Expert-level meteorology covering atmospheric dynamics, thermodynamics, synoptic meteorology, mesoscale systems, numerical weather prediction, and climate dynamics.
Troposphere: weather occurs here, temperature decreases with height, 0-12 km. Stratosphere: temperature increases with height, ozone layer, 12-50 km. Tropopause: boundary between troposphere and stratosphere. Standard atmosphere: reference profile of temperature, pressure, density vs altitude.
Dry adiabatic lapse rate: 9.8 K/km for unsaturated air. Moist adiabatic lapse rate: 4-7 K/km for saturated air. CAPE: convective available potential energy — thunderstorm intensity indicator. Skew-T diagram: thermodynamic diagram for atmospheric sounding analysis. Lifting condensation level: altitude where air parcel reaches saturation.
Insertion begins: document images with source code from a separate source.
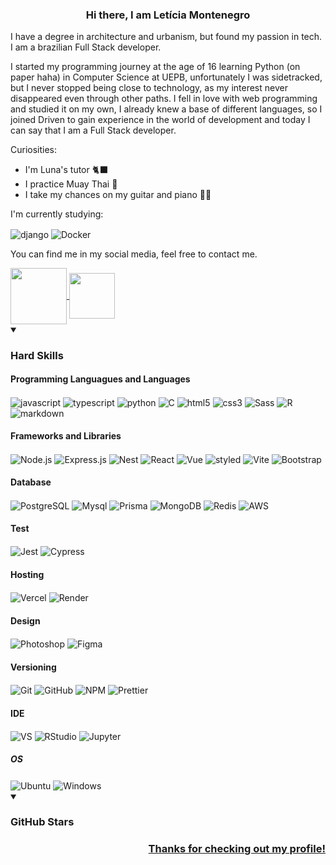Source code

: <h3 align="center"> Hi there, I am Letícia Montenegro</h3>

I have a degree in architecture and urbanism, but found my passion in tech. I am a brazilian Full Stack developer.

I started my programming journey at the age of 16 learning Python (on paper haha) in Computer Science at UEPB, unfortunately I was sidetracked, but I never stopped being close to technology, as my interest never disappeared even through other paths. I fell in love with web programming and studied it on my own, I already knew a base of different languages, so I joined Driven to gain experience in the world of development and today I can say that I am a Full Stack developer.

Curiosities:
- I'm Luna's tutor 🐈‍⬛
- I practice Muay Thai 🥊
- I take my chances on my guitar and piano 🎸🎹

I'm currently studying:

<img align = "center" alt = "django" src = "https://img.shields.io/badge/Django-092E20?style=for-the-badge&logo=django&logoColor=green" />
<img align = "center" alt = "Docker" src = "https://img.shields.io/badge/Docker-2CA5E0?style=for-the-badge&logo=docker&logoColor=white " />

You can find me in my social media, feel free to contact me.

<a href="https://www.linkedin.com/in/let%C3%ADcia-montenegro-214b6b226/" target="_blank">
  <img src="https://img.shields.io/badge/LinkedIn-0077B5?style=for-the-badge&logo=linkedin&logoColor=white" width="90px" align="center" />
</a>

<a href="mailto:montenegro.letiicia@gmail.com" target="_blank">
  <img src="https://img.shields.io/badge/Gmail-D14836?style=for-the-badge&logo=gmail&logoColor=white" width="73px" align="center" />
</a>


<details open> <summary> <h3> Hard Skills </h3> </summary>

#### Programming Languagues and Languages
<div>
    <img align = "center" alt = "javascript" src = "https://img.shields.io/badge/JavaScript-323330?style=for-the-badge&logo=javascript&logoColor=F7DF1E" />
    <img align = "center" alt = "typescript" src = "https://img.shields.io/badge/typescript-%23007ACC.svg?style=for-the-badge&logo=typescript&logoColor=white" />
    <img align = "center" alt = "python" src = "https://img.shields.io/badge/Python-3776AB?style=for-the-badge&logo=python&logoColor=white" />
    <img align = "center" alt = "C" src = "https://img.shields.io/badge/C-00599C?style=for-the-badge&logo=c&logoColor=white" />
    <img align = "center" alt = "html5" src = "https://img.shields.io/badge/HTML5-E34F26?style=for-the-badge&logo=html5&logoColor=white" />
    <img align = "center" alt = "css3" src = "https://img.shields.io/badge/CSS3-1572B6?style=for-the-badge&logo=css3&logoColor=white" />
    <img align = "center" alt = "Sass" src = "https://img.shields.io/badge/Sass-CC6699?style=for-the-badge&logo=sass&logoColor=white" />
    <img align = "center" alt = "R" src = "https://img.shields.io/badge/R-276DC3?style=for-the-badge&logo=r&logoColor=white" />
    <img align = "center" alt = "markdown" src = "https://img.shields.io/badge/markdown-%23000000.svg?style=for-the-badge&logo=markdown&logoColor=white" />
</div>
    
#### Frameworks and Libraries
<div>
    <img align = "center" alt = "Node.js" src = "https://img.shields.io/badge/node.js-6DA55F?style=for-the-badge&logo=node.js&logoColor=white "/>
    <img align = "center" alt = "Express.js" src = "https://img.shields.io/badge/Express.js-000000?style=for-the-badge&logo=express&logoColor=white"/>
    <img align = "center" alt = "Nest" src = "https://img.shields.io/badge/nestjs-E0234E?style=for-the-badge&logo=nestjs&logoColor=white"/>
    <img align = "center" alt = "React" src = "https://img.shields.io/badge/React-20232A?style=for-the-badge&logo=react&logoColor=61DAFB "/>
    <img align = "center" alt = "Vue" src = "https://img.shields.io/badge/Vue%20js-35495E?style=for-the-badge&logo=vuedotjs&logoColor=4FC08D"/>
    <img align = "center" alt = "styled" src = "https://img.shields.io/badge/styled--components-DB7093?style=for-the-badge&logo=styled-components&logoColor=white" />
    <img align = "center" alt = "Vite" src = "https://img.shields.io/badge/Vite-B73BFE?style=for-the-badge&logo=vite&logoColor=FFD62E"/>
    <img align = "center" alt = "Bootstrap" src = "https://img.shields.io/badge/Bootstrap-563D7C?style=for-the-badge&logo=bootstrap&logoColor=white" />
</div>

#### Database
<div>
    <img align = "center" alt = "PostgreSQL" src = "https://img.shields.io/badge/PostgreSQL-316192?style=for-the-badge&logo=postgresql&logoColor=white" />
    <img align = "center" alt = "Mysql" src = "https://img.shields.io/badge/MySQL-005C84?style=for-the-badge&logo=mysql&logoColor=white" />
    <img align = "center" alt = "Prisma" src = "https://img.shields.io/badge/Prisma-3982CE?style=for-the-badge&logo=Prisma&logoColor=white"/>
    <img align = "center" alt = "MongoDB" src = "https://img.shields.io/badge/MongoDB-4EA94B?style=for-the-badge&logo=mongodb&logoColor=white" />
    <img align = "center" alt = "Redis" src = "https://img.shields.io/badge/redis-%23DD0031.svg?style=for-the-badge&logo=redis&logoColor=white" />
    <img align = "center" alt = "AWS" src = "https://img.shields.io/badge/Amazon_AWS-FF9900?style=for-the-badge&logo=amazonaws&logoColor=white"/>
</div>

#### Test
<div>
    <img align = "center" alt = "Jest" src = "https://img.shields.io/badge/-jest-%23C21325?style=for-the-badge&logo=jest&logoColor=white"/>
    <img align = "center" alt = "Cypress" src = "https://img.shields.io/badge/-cypress-%23E5E5E5?style=for-the-badge&logo=cypress&logoColor=058a5e"/>
</div>

#### Hosting
<div>
    <img align = "center" alt = "Vercel" src = "https://img.shields.io/badge/Vercel-000000?style=for-the-badge&logo=vercel&logoColor=white" />
    <img align = "center" alt = "Render" src = "https://img.shields.io/badge/Render-%46E3B7.svg?style=for-the-badge&logo=render&logoColor=white" />
</div>

#### Design
<div>
    <img align = "center" alt = "Photoshop" src = "https://img.shields.io/badge/adobe%20photoshop-%2331A8FF.svg?style=for-the-badge&logo=adobe%20photoshop&logoColor=white" />
    <img align = "center" alt = "Figma" src = "https://img.shields.io/badge/Figma-F24E1E?style=for-the-badge&logo=figma&logoColor=white" />
</div>

#### Versioning
<div>
    <img align = "center" alt = "Git" src = "https://img.shields.io/badge/GIT-E44C30?style=for-the-badge&logo=git&logoColor=white" />
    <img align = "center" alt = "GitHub" src = "https://img.shields.io/badge/github-%23121011.svg?style=for-the-badge&logo=github&logoColor=white" />
    <img align = "center" alt = "NPM" src = "https://img.shields.io/badge/NPM-%23000000.svg?style=for-the-badge&logo=npm&logoColor=white" />
    <img align = "center" alt = "Prettier" src = "https://img.shields.io/badge/prettier-1A2C34?style=for-the-badge&logo=prettier&logoColor=F7BA3E)" />
</div>    

#### IDE
<div>
  <img align = "center" alt = "VS" src = "https://img.shields.io/badge/VSCode-0078D4?style=for-the-badge&logo=visual%20studio%20code&logoColor=white" />
  <img align = "center" alt = "RStudio" src = "https://img.shields.io/badge/RStudio-75AADB?style=for-the-badge&logo=RStudio&logoColor=white" />
  <img align = "center" alt = "Jupyter" src = "https://img.shields.io/badge/Jupyter-F37626.svg?&style=for-the-badge&logo=Jupyter&logoColor=white" />
</div>

##### OS
<div>
    <img align = "center" alt = "Ubuntu" src = "https://img.shields.io/badge/Ubuntu-E95420?style=for-the-badge&logo=ubuntu&logoColor=white" />
    <img align = "center" alt = "Windows" src = "https://img.shields.io/badge/Windows-0078D6?style=for-the-badge&logo=windows&logoColor=white" />
</div>
</details>

<details open> <summary> <h3> GitHub Stars </h3> </summary>
<div  align = "center" style ="display: none;">
<a href="https://github.com/montenegroleticia">
<img height="180em" src="https://github-readme-stats.vercel.app/api?username=montenegroleticia&show_icons=true&theme=dracula"/>
<img height="180em" src="https://github-readme-stats.vercel.app/api/top-langs/?username=montenegroleticia&layout=compact&langs_count=7&theme=dracula"/>
</div>
</details>

<h3 align="end"> Thanks for checking out my profile! </h3>

<!-- https://img.shields.io/badge/Heroku-430098?style=for-the-badge&logo=heroku&logoColor=white -->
Geostrophic wind: balance between pressure gradient and Coriolis force. Thermal wind: vertical wind shear related to horizontal temperature gradient. Vorticity: rotation of air parcels, positive cyclonic in Northern Hemisphere. Jet stream: fast upper-level winds guiding surface weather systems.
Fronts: boundaries between air masses — cold, warm, occluded, stationary. Cyclones: low pressure systems, convergence at surface, rising air, clouds. Anticyclones: high pressure, divergence, sinking air, clear skies. Norwegian cyclone model: development and occlusion of mid-latitude cyclones.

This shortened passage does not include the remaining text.